#### Exercise material:
● ● ● ●
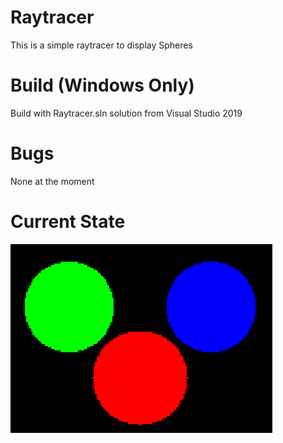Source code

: # Raytracer
This is a simple raytracer to display Spheres

# Build (Windows Only)
Build with Raytracer.sln solution from Visual Studio 2019

# Bugs
None at the moment

# Current State
![](State.png)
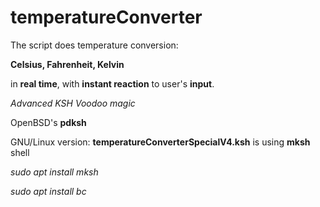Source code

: # temperatureConverter

The script does temperature conversion:

**Celsius, Fahrenheit, Kelvin**

in **real time**, with **instant reaction** to user's **input**.

*Advanced KSH Voodoo magic*

OpenBSD's **pdksh**

GNU/Linux version: **temperatureConverterSpecialV4.ksh** is using **mksh** shell

*sudo apt install mksh*

*sudo apt install bc*
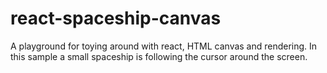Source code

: # react-spaceship-canvas
A playground for toying around with react, HTML canvas and rendering. In this sample a small spaceship is following the cursor around the screen.

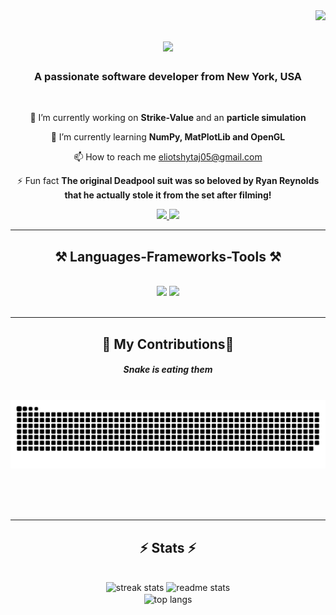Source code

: <img align="right" src="https://visitor-badge.laobi.icu/badge?page_id=EliotShytaj.EliotShytaj" />

<h1 align="center">
    <img src="https://readme-typing-svg.herokuapp.com/?font=Righteous&size=35&center=true&vCenter=true&width=500&height=70&duration=4000&lines=Hi+There!+👋;+I'm+Eliot+Shytaj!;" />
</h1>

<h3 align="center">A passionate software developer from New York, USA</h3>

<br/>

<div align="center">
 
 🔭 I’m currently working on **Strike-Value** and an **particle simulation**
 
 🌱 I’m currently learning **NumPy, MatPlotLib and OpenGL**

 📫 How to reach me eliotshytaj05@gmail.com

⚡ Fun fact **The original Deadpool suit was so beloved by Ryan Reynolds that he actually stole it from the set after filming!**

 </div>

<div align="center"> 
  <a href="mailto:eliotshytaj05@gmail.com">
    <img src="https://img.shields.io/badge/Gmail-333333?style=for-the-badge&logo=gmail&logoColor=red" />
  </a>
  <a href="https://www.linkedin.com/in/eliot-shytaj" target="_blank">
    <img src="https://img.shields.io/badge/LinkedIn-0077B5?style=for-the-badge&logo=linkedin&logoColor=white" target="_blank" />
  </a>
</div>


 <hr/>
 
<h2 align="center">⚒️ Languages-Frameworks-Tools ⚒️</h2>
<br/>
<div align="center">
    <img src="https://skillicons.dev/icons?i=react,html,css,vscode,github,git,aws,gitlab,bash,github,idea" />
    <img src="https://skillicons.dev/icons?i=nodejs,python,javascript,typescript,express,mongodb,c,java,nextjs,linux,ocaml,obsidian" /><br>
</div>

<br/>
<hr/>

<div align="center">
  <h2>🐍 My Contributions🐍</h2>
    <h5>Snake is eating them</h5>
  <br>
  <img alt="snake eating my contributions" src="https://raw.githubusercontent.com/EliotShytaj/EliotShytaj/main/dist/github-snake-dark.svg" />
  
  <br/><br/><br/>
</div>




<hr/>

<h2 align="center">⚡ Stats ⚡</h2>
<br>
<div align=center>
  <img width=390 src="https://github-readme-streak-stats-salesp07.vercel.app/?user=EliotShytaj&count_private=true&theme=react&border_radius=10" alt="streak stats"/>
  <img width=390 src="https://github-readme-stats-salesp07.vercel.app/api?username=EliotShytaj&count_private=true&show_icons=true&theme=react&rank_icon=github&border_radius=10" alt="readme stats" />
  <br/>
  <img width=325 align="center" src="https://github-readme-stats-salesp07.vercel.app/api/top-langs/?username=EliotShytaj&hide=HTML&langs_count=8&layout=compact&theme=react&border_radius=10&size_weight=0.5&count_weight=0.5&exclude_repo=github-readme-stats" alt="top langs" />
</div>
● ● ● ●
#### What you should do:
Using the data above, print exactly the lines from the line that contains "MatPlotLib and OpenGL**" through the line that contains "<div align=center>", with both included.

#### Task answer:
 🌱 I’m currently learning **NumPy, MatPlotLib and OpenGL**

 📫 How to reach me eliotshytaj05@gmail.com

⚡ Fun fact **The original Deadpool suit was so beloved by Ryan Reynolds that he actually stole it from the set after filming!**

 </div>

<div align="center"> 
  <a href="mailto:eliotshytaj05@gmail.com">
    <img src="https://img.shields.io/badge/Gmail-333333?style=for-the-badge&logo=gmail&logoColor=red" />
  </a>
  <a href="https://www.linkedin.com/in/eliot-shytaj" target="_blank">
    <img src="https://img.shields.io/badge/LinkedIn-0077B5?style=for-the-badge&logo=linkedin&logoColor=white" target="_blank" />
  </a>
</div>


 <hr/>
 
<h2 align="center">⚒️ Languages-Frameworks-Tools ⚒️</h2>
<br/>
<div align="center">
    <img src="https://skillicons.dev/icons?i=react,html,css,vscode,github,git,aws,gitlab,bash,github,idea" />
    <img src="https://skillicons.dev/icons?i=nodejs,python,javascript,typescript,express,mongodb,c,java,nextjs,linux,ocaml,obsidian" /><br>
</div>

<br/>
<hr/>

<div align="center">
  <h2>🐍 My Contributions🐍</h2>
    <h5>Snake is eating them</h5>
  <br>
  <img alt="snake eating my contributions" src="https://raw.githubusercontent.com/EliotShytaj/EliotShytaj/main/dist/github-snake-dark.svg" />
  
  <br/><br/><br/>
</div>




<hr/>

<h2 align="center">⚡ Stats ⚡</h2>
<br>
<div align=center>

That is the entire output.